• **SOURCE MATERIAL**:
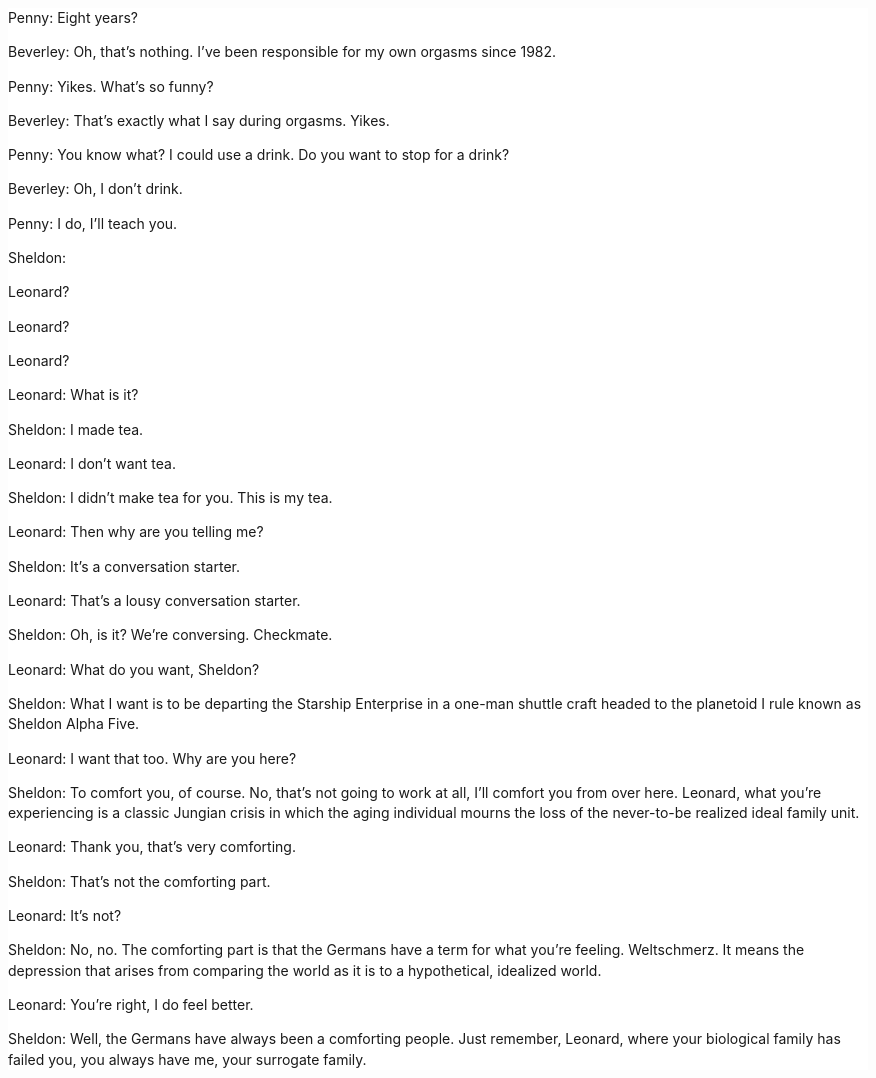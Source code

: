 Penny: Eight years?

Beverley: Oh, that’s nothing. I’ve been responsible for my own orgasms since 1982.

Penny: Yikes. What’s so funny?

Beverley: That’s exactly what I say during orgasms. Yikes.

Penny: You know what? I could use a drink. Do you want to stop for a drink?

Beverley: Oh, I don’t drink.

Penny: I do, I’ll teach you.

Sheldon: 

Leonard? 

Leonard?

Leonard?

Leonard: What is it?


Sheldon: I made tea.

Leonard: I don’t want tea.

Sheldon: I didn’t make tea for you. This is my tea.

Leonard: Then why are you telling me?

Sheldon: It’s a conversation starter.

Leonard: That’s a lousy conversation starter.

Sheldon: Oh, is it? We’re conversing. Checkmate.

Leonard: What do you want, Sheldon?

Sheldon: What I want is to be departing the Starship Enterprise in a one-man shuttle craft headed to the planetoid I rule known as Sheldon Alpha Five.

Leonard: I want that too. Why are you here?

Sheldon: To comfort you, of course. No, that’s not going to work at all, I’ll comfort you from over here. Leonard, what you’re experiencing is a classic Jungian crisis in which the aging individual mourns the loss of the never-to-be realized ideal family unit.

Leonard: Thank you, that’s very comforting.

Sheldon: That’s not the comforting part.

Leonard: It’s not?

Sheldon: No, no. The comforting part is that the Germans have a term for what you’re feeling. Weltschmerz. It means the depression that arises from comparing the world as it is to a hypothetical, idealized world.

Leonard: You’re right, I do feel better.

Sheldon: Well, the Germans have always been a comforting people. Just remember, Leonard, where your biological family has failed you, you always have me, your surrogate family.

• **PROBLEM TO SOLVE**: Tell how many lines of the material above contain the word "starter", giving only the number.

• **SOLVED PROBLEM**: 2